[What to work on]
Copy the lines below that contain "https".
───── Material to process
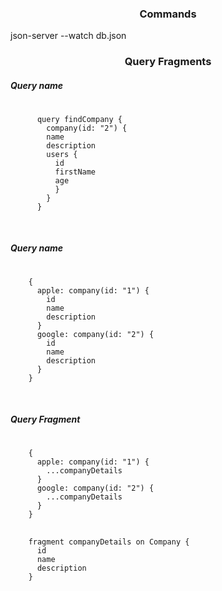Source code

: <h3 align="center">
  Commands
</h3>
<p>
    json-server --watch db.json
<p>

<h3 align="center">
  Query Fragments
</h4>
<p>
<h5>Query name</h5>
  <pre>
    <code>
      query findCompany {
        company(id: "2") {
        name
        description
        users {
          id
          firstName
          age
          }
        }
      }
    </code>
  </pre>

<h5>Query name</h5>
  <pre>
    <code>
    {
      apple: company(id: "1") {
        id
        name
        description
      }
      google: company(id: "2") {
        id
        name
        description
      }
    }
    </code>
  </pre>



<h5>Query Fragment</h5>
  <pre>
    <code>
    {
      apple: company(id: "1") {
        ...companyDetails
      }
      google: company(id: "2") {
        ...companyDetails
      }
    }
    </code>
    <code>
    fragment companyDetails on Company {
      id
      name
      description
    }
    </code>
  </pre>
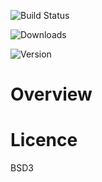
![Build Status](https://secure.travis-ci.org/getslash/backslash-python.png)

![Downloads](https://img.shields.io/pypi/dm/backslash.svg)

![Version](https://img.shields.io/pypi/v/backslash.svg)

Overview
========


Licence
=======

BSD3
──────────
[Response box]
![Build Status](https://secure.travis-ci.org/getslash/backslash-python.png)
![Downloads](https://img.shields.io/pypi/dm/backslash.svg)
![Version](https://img.shields.io/pypi/v/backslash.svg)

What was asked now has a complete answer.